One of the key concepts involved in the one judge model is that a case is case managed by a judge who will oversee all administrative aspects of the case, including motions, pretrials, and ultimately, trial. The only exception will be case conferences dedicated solely to settlement discussions, for which a different judge will be brought in to preside over the conference and explore settlement possibilities.
Another key feature of the one judge model is that in most cases the trial dates will be front end loaded, so that at the beginning of the case the litigants will already know their trial date. The trial date can only be adjourned with the approval of the case management judge. For efficiency in the scheduling or conduct of the trial, the case management judge may make pre-trial orders concerning the admissibility of trial evidence.

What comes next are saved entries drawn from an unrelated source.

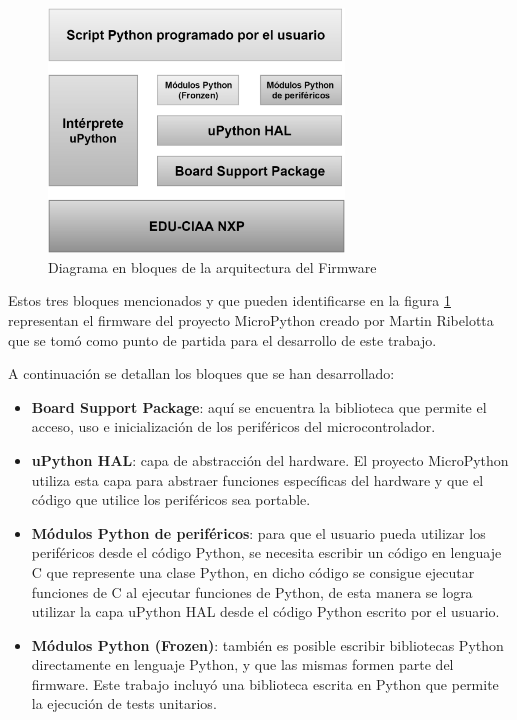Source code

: \begin{figure}[ht]
  \centering
    \includegraphics[width=0.7\textwidth]{Figures/fig_firm_arquitectura}
  \caption{Diagrama en bloques de la arquitectura del Firmware}
  \label{fig:firmwareArq}
\end{figure}

Estos tres bloques mencionados y que pueden identificarse en la figura \ref{fig:firmwareArq} representan el firmware del proyecto MicroPython creado por Martin Ribelotta que se tomó como punto de partida para el desarrollo de este trabajo. 

A continuación se detallan los bloques que se han desarrollado:

\begin{itemize}
	\item \textbf{Board Support Package}: aquí se encuentra la biblioteca que permite el acceso, uso e inicialización de los periféricos del microcontrolador.
	\item \textbf{uPython HAL}: capa de abstracción del hardware. El proyecto MicroPython utiliza esta capa para abstraer funciones específicas del hardware y que el código que utilice los periféricos sea portable.
	\item \textbf{Módulos Python de periféricos}: para que el usuario pueda utilizar los periféricos desde el código Python, se necesita escribir un código en lenguaje C que represente una clase Python, en dicho código se consigue ejecutar funciones de C al ejecutar funciones de Python, de esta manera se logra utilizar la capa uPython HAL desde el código Python escrito por el usuario.
	\item \textbf{Módulos Python (Frozen)}: también es posible escribir bibliotecas Python directamente en lenguaje Python, y que las mismas formen parte del firmware. Este trabajo incluyó una biblioteca escrita en Python que permite la ejecución de tests unitarios.
\end{itemize}

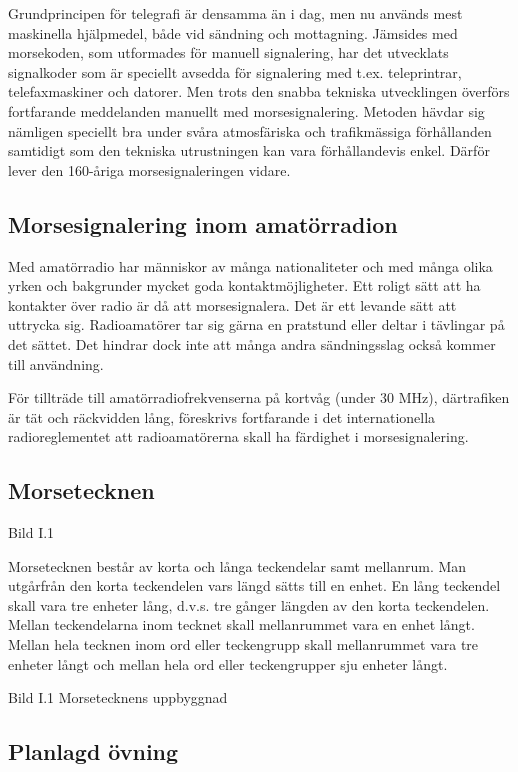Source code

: \documentclass[a4paper,twoside,twocolumn,openright]{book}
\begin{document}
Grundprincipen för telegrafi är densamma än i dag, men nu används mest maskinella
hjälpmedel, både vid sändning och mottagning. Jämsides med morsekoden, som utformades för
manuell signalering, har det utvecklats signalkoder som är speciellt avsedda för
signalering med t.ex. teleprintrar, telefaxmaskiner och datorer. Men trots den snabba
tekniska utvecklingen överförs fortfarande meddelanden manuellt med morsesignalering.
Metoden hävdar sig nämligen speciellt bra under svåra atmosfäriska och trafikmässiga
förhållanden samtidigt som den tekniska utrustningen kan vara förhållandevis enkel.
Därför lever den 160-åriga morsesignaleringen vidare.

\subsection{Morsesignalering inom amatörradion}

Med amatörradio har människor av många nationaliteter och med många olika yrken
och bakgrunder mycket goda kontaktmöjligheter. Ett roligt sätt att ha kontakter över
radio är då att morsesignalera. Det är ett levande sätt att uttrycka sig. Radioamatörer
tar sig gärna en pratstund eller deltar i tävlingar på det sättet. Det hindrar dock inte
att många andra sändningsslag också kommer till användning.

För tillträde till amatörradiofrekvenserna på kortvåg (under 30 MHz), därtrafiken är tät
och räckvidden lång, föreskrivs fortfarande i det internationella radioreglementet att
radioamatörerna skall ha färdighet i morsesignalering.

\subsection{Morsetecknen}
Bild I.1

Morsetecknen består av korta och långa teckendelar samt mellanrum. Man utgårfrån
den korta teckendelen vars längd sätts till en enhet. En lång teckendel skall vara tre
enheter lång, d.v.s. tre gånger längden av den korta teckendelen. Mellan teckendelarna
inom tecknet skall mellanrummet vara en enhet långt. Mellan hela tecknen inom ord
eller teckengrupp skall mellanrummet vara tre enheter långt och mellan hela ord eller
teckengrupper sju enheter långt.


Bild I.1 Morsetecknens uppbyggnad

\subsection{Planlagd övning}
\end{document}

Substantial research has been conducted by the American College of Trial Lawyers that examined the potential benefits of a one judge model in a document entitled “Working Smarter Not Harder in Canada: The Development of a Unified Approach to Case Management in Civil Litigation”. Below are some of the key points emerging from that research:
- The lawyers conducted themselves with greater respect and civility towards one another when the same judge was connected to all aspects of the litigation;
- Interlocutory disputes are discouraged wherever possible, and when they arise, they are generally disposed of quickly and informally in the absence of extensive briefing and oral argument. Formal motions can only be scheduled with the consent of the case management judge;
- As the same judge oversees all pretrial motions and the trial, a greater number of issues are managed prior to the trial which results in a more efficient trial process as many issues are dealt with pretrial, and the judge is already familiar with the facts and issues in the case by the time the matter proceeds to trial.

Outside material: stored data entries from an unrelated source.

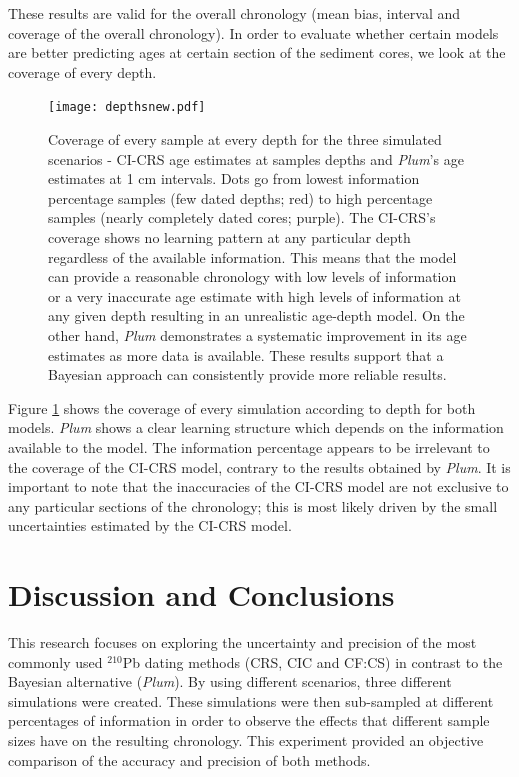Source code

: \documentclass [10pt] {article}
\begin{document}
These results are valid for the overall chronology (mean bias, interval and coverage of the overall chronology). 
In order to evaluate whether certain models are better predicting ages at certain section of the sediment cores, we look at the coverage of every depth. 


\begin{figure}[!]
	\begin{centering}
		\texttt{[image: depthsnew.pdf]}
		\caption{Coverage of every sample at every depth for the three simulated scenarios - CI-CRS age estimates at samples depths and \textit{Plum}'s age estimates at 1 cm intervals. Dots go from lowest information percentage samples (few dated depths; red) to high percentage samples (nearly completely dated cores; purple). The CI-CRS's coverage shows no learning pattern at any particular depth regardless of the available information. This means that the model can provide a reasonable chronology with low levels of information or a very inaccurate age estimate with high levels of information at any given depth resulting in an unrealistic age-depth model. On the other hand, \textit{Plum} demonstrates a systematic improvement in its age estimates as more data is available. These results support that a Bayesian approach can consistently provide more reliable results.     }
		\label{fig:depths}
	\end{centering}
\end{figure}

Figure \ref{fig:depths} shows the coverage of every simulation according to depth for both models.
\textit{Plum} shows a clear learning structure which depends on the information available to the model.
The information percentage appears to be irrelevant to the coverage of the CI-CRS model, contrary to the results obtained by \textit{Plum}.
It is important to note that the inaccuracies of the CI-CRS model are not exclusive to any particular sections of the chronology; this is most likely driven by the small uncertainties estimated by the CI-CRS model.



\section{Discussion and Conclusions}

This research focuses on exploring the uncertainty and precision of the most commonly used $^{210}$Pb dating methods (CRS, CIC and CF:CS) in contrast to the Bayesian alternative (\textit{Plum}).
By using different scenarios, three different simulations were created.
These simulations were then sub-sampled at different percentages of information in order to observe the effects that different sample sizes have on the resulting chronology. 
This experiment provided an objective comparison of the accuracy and precision of both methods.
\end{document}
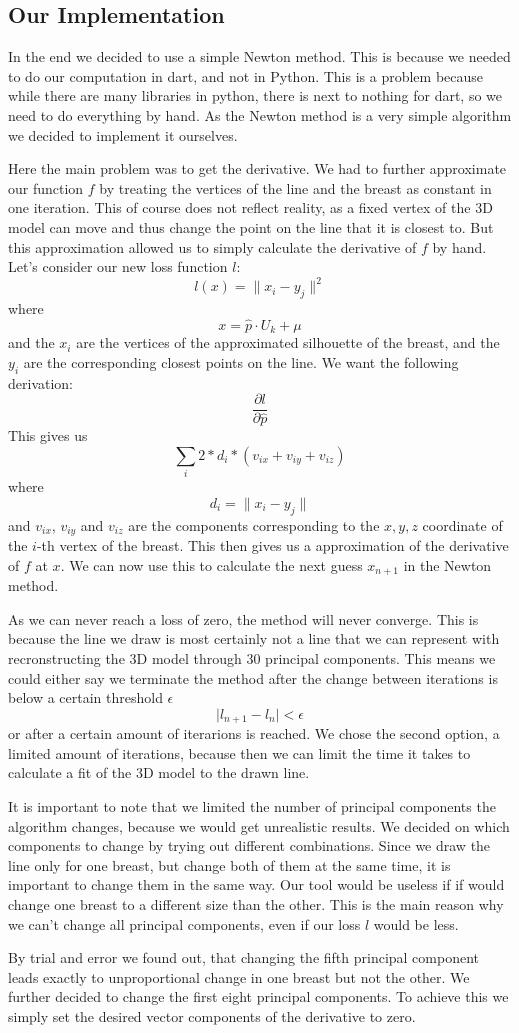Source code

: \subsection{Our Implementation}

In the end we decided to use a simple Newton method. This is because we needed to do our computation in dart, and not in Python. This is a problem because while there are many
libraries in python, there is next to nothing for dart, so we need to do everything by hand. As the Newton method is a very simple algorithm we decided to implement it ourselves.

Here the main problem was to get the derivative. We had to further approximate our function $f$ by treating the vertices of the line and the breast as constant in one iteration. This of course does not
reflect reality, as a fixed vertex of the 3D model can move and thus change the point on the line that it is closest to. But this approximation allowed us to simply calculate the derivative of $f$ by hand.
Let's consider our new loss function $l$:
\[
    l(x) = \lVert x_i - y_j \rVert^2
\]
where 
\[
    x = \hat{p} \cdot U_k + \mu
\]
and the $x_i$ are the vertices of the approximated silhouette of the breast, and the $y_i$ are the corresponding closest points on the line. We want the following derivation:
\[
    \frac{\partial l}{\partial \hat{p}}
\]
This gives us
\[
    \sum_{i}{} 2 * d_i * (v_{ix} + v_{iy} + v_{iz})
\]
where
\[
    d_i = \lVert x_i - y_j \rVert
\]
and $v_{ix}$, $v_{iy}$ and $v_{iz}$ are the components corresponding to the $x,y,z$ coordinate of the $i$-th vertex of the breast. This then gives us a approximation of the derivative of $f$ at $x$.
We can now use this to calculate the next guess $x_{n+1}$ in the Newton method. 

As we can never reach a loss of zero, the method will never converge. This is because the line we draw is most
certainly not a line that we can represent with recronstructing the 3D model through 30 principal components. This means we could either say we terminate the method after the change between
iterations is below a certain threshold $\epsilon$
\[
    \lvert l_{n+1} - l_n \rvert < \epsilon  
\]
or after a certain amount of iterarions is reached. We chose the second option, a limited amount of iterations, because then we can limit the time it takes to calculate a fit of the 3D model
to the drawn line. 

It is important to note that we limited the number of principal components the algorithm changes, because we would get unrealistic results. We decided on which components to 
change by trying out different combinations. Since we draw the line only for one breast, but change both of them at the same time, it is important to change them in the same way. Our tool would be useless if
if would change one breast to a different size than the other. This is the main reason why we can't change all principal components, even if our loss $l$ would be less. 

By trial and error we found out, that changing the fifth principal component leads exactly to unproportional change in one breast but not the other. We further decided to change the first eight 
principal components. To achieve this we simply set the desired vector components of the derivative to zero.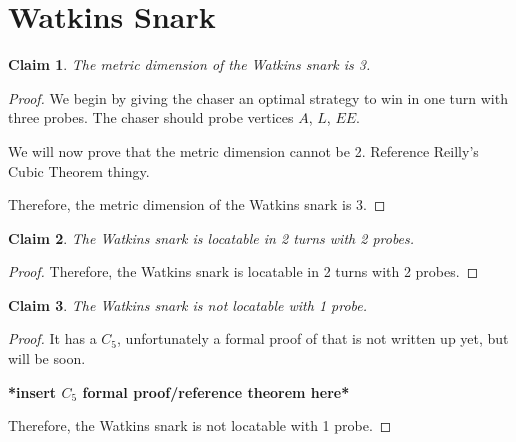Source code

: \documentclass[11pt]{article}
\newtheorem{clm}{Claim}
\begin{document}
\newpage

\section{Watkins Snark}
\begin{clm}
	The metric dimension of the Watkins snark is 3.
\end{clm}
\begin{proof}
	We begin by giving the chaser an optimal strategy to win in one turn with three probes. The chaser should probe vertices $A$, $L$, $EE$.
	
	We will now prove that the metric dimension cannot be 2. Reference Reilly's Cubic Theorem thingy.
	
	Therefore, the metric dimension of the Watkins snark is 3.
\end{proof}
\begin{clm}
	The Watkins snark is locatable in 2 turns with 2 probes.
\end{clm}
\begin{proof}
	Therefore, the Watkins snark is locatable in 2 turns with 2 probes.
\end{proof}
\begin{clm}
	The Watkins snark is not locatable with 1 probe.
\end{clm}
\begin{proof}
	It has a $C_5$, unfortunately a formal proof of that is not written up yet, but will be soon.
	
	\textbf{*insert $C_5$ formal proof/reference theorem here*}
	
	Therefore, the Watkins snark is not locatable with 1 probe.
\end{proof}
\end{document}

The new case management pilot project is voluntary at this stage, and cases can only be included in the project with the approval of the Regional Senior Judge or his or her designate. The program officially begins February 1, 2019. Simplified procedure cases under Rule 76 are ineligible for this program. The extent to which the pilot is available in Halton, and the number of actions admitted into the pilot, will depend on available judicial resources and Halton’s judicial scheduling practices.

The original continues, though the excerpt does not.